It’s been about 50 years since Philip K. Dick, one of the greatest science fiction authors, introduced the idea of artificial organs replacing failing or diseased organs. In his novel, Ubik, the author writes:
“[Glen] Runciter’s body contained a dozen artiforgs, artificial organs grafted into place in his physiological apparatus as the genuine, original ones, failed”.
Biological 3D printing, or bioprinting, has recently become possible on a scale that’s still nowhere near ordering bespoke organs, but nevertheless can potentially make a huge difference for people facing major surgeries or in need of skin grafts. Regenerative medicine researchers are keeping a close watch on the progress of this technology.
The 3D printing currently used to print replacement body parts uses materials that are largely inert: titanium, ceramic materials, and polymers. The Financial Times recently covered many of these applications, which are mostly structural (i.e. ears and nose bridges), claiming that 3D printing of complex organs is still far into the future.
Maybe so, but surgeons in the UK 3D-printed a copy of a two year old’s defective heart to plan and practice the complex operation beforehand. In Japan, researchers are printing model livers to help surgeons visualize blood vessel structure. These are both excellent applications of 3D-printed organs. However, these practice models are still made of plastics, not cells.
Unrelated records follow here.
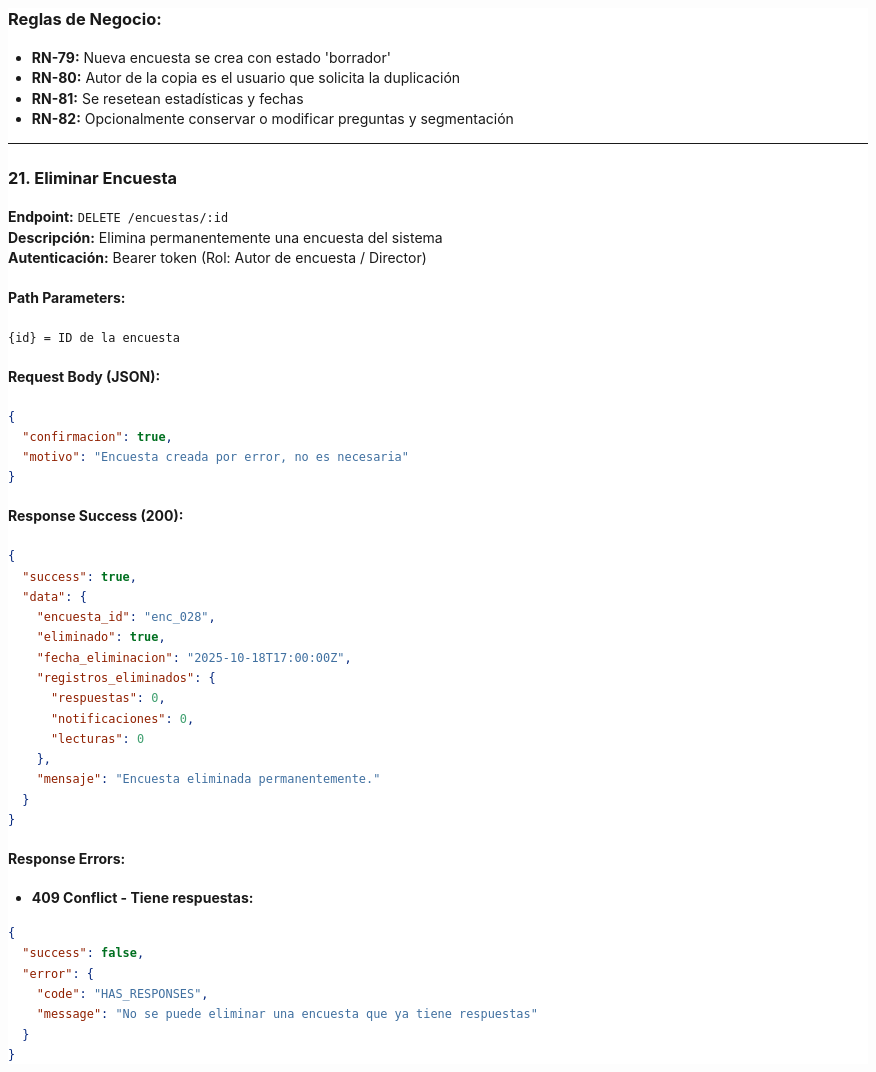 ### **Reglas de Negocio:**
- **RN-79:** Nueva encuesta se crea con estado 'borrador'
- **RN-80:** Autor de la copia es el usuario que solicita la duplicación
- **RN-81:** Se resetean estadísticas y fechas
- **RN-82:** Opcionalmente conservar o modificar preguntas y segmentación

---

### **21. Eliminar Encuesta**

**Endpoint:** `DELETE /encuestas/:id`  
**Descripción:** Elimina permanentemente una encuesta del sistema  
**Autenticación:** Bearer token (Rol: Autor de encuesta / Director)  

#### **Path Parameters:**
```
{id} = ID de la encuesta
```

#### **Request Body (JSON):**
```json
{
  "confirmacion": true,
  "motivo": "Encuesta creada por error, no es necesaria"
}
```

#### **Response Success (200):**
```json
{
  "success": true,
  "data": {
    "encuesta_id": "enc_028",
    "eliminado": true,
    "fecha_eliminacion": "2025-10-18T17:00:00Z",
    "registros_eliminados": {
      "respuestas": 0,
      "notificaciones": 0,
      "lecturas": 0
    },
    "mensaje": "Encuesta eliminada permanentemente."
  }
}
```

#### **Response Errors:**
- **409 Conflict - Tiene respuestas:**
```json
{
  "success": false,
  "error": {
    "code": "HAS_RESPONSES",
    "message": "No se puede eliminar una encuesta que ya tiene respuestas"
  }
}
```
Bioprinting is more akin to what regenerative medicine researchers envision when describing the potential of 3D-printed organs: using live cells to create a product that goes beyond making a structural model to mimicking a natural organ’s function. This feat is much more difficult than simply printing an accurate model of an organ in plastic, the current popular practice.
One of the biggest companies working in this space is Organovo who, in 2013, publicly presented a small (0.5mm deep by 4mm wide) piece of bioprinted liver tissue that retained function for 40 days. This level of success hints that printed tissues might actually take hold and survive if transplanted into a native environment like a recipient’s liver.
More recently, the company has also demonstrated that these tissues work particularly well for toxicology experiments, flagging Rezulin (a drug withdrawn from the market in 2000 for liver toxicity) as a liver-damaging agent after only seven days of experimentation. As we know, induced pluripotent stem (iPS) derived cells have proved useful for drug screening.
As always, there’s a market for printed tissues that is different from that which regenerative medicine researchers strive for: Organovo is partnering with L’Oreal to develop printed skin tissue. The cosmetics company already cultures skin donated by surgery patients, mostly to test cosmetics, according to this excellent overview of the deal in Wired. This collaboration will be an interesting one to follow as it evolves.
It’s starting to be obvious that the key obstacle to real 3D bioprinting lies in keeping cells alive, happy, and doing what they are intended for during and after the printing process. The actual tissue printing process isn’t much different from the additive manufacturing process most consumer printers make use of.
Converting cells into “bioink” that bioprinters can actually use is challenging, explains Michael Renard, a VP at Organovo, to Wired: “In concept, [bioprinting uses] the same idea of programming the 3-D printer to print architecture on an X-Y-Z axis. We just happened to use living human cells. There’s delicacy involved.” Critically, cells need to be nourished and kept at stable temperatures so they can actually fuse when printed, but the exact details of how Organovo does this aren’t divulged here.
What I find very interesting in the bioprinting market is that competitors don’t appear to be competing on printing capabilities, but rather via their bioink compounds.
For instance BioBots, a Philadelphia-based startup, produces a $25,000 printer that prints using whatever cells you choose, but converts them into printable bioink using their proprietary cartridges of reagents. Earlier this year, BioBots founder Danny Cabrera explained that the company’s innovative feature was using a blue light activated adhesive to form cells instead of chemicals activated by UV light (which can obviously damage printed cells); the printer was secondary.
Other competitors are emerging: CELLINK is commercializing bioink composed of cellulose fibres and alginate as a cross-linking agent, which can be used to print chondrocytes into cartilaginous shapes including the classic human ear, with little to no cytotoxicity, and a report in Nature Communications used tissue specific bioinks to print several types of cells last year.
If you’re into the bioprinting field, you’re probably correct in thinking that startups in the bioprinting space will be developing technology that keeps cells functioning after printing. A printed organ may give researchers the hot headline for an academic publication, but finding the right adhesive to do so is the leap that will actually make a difference.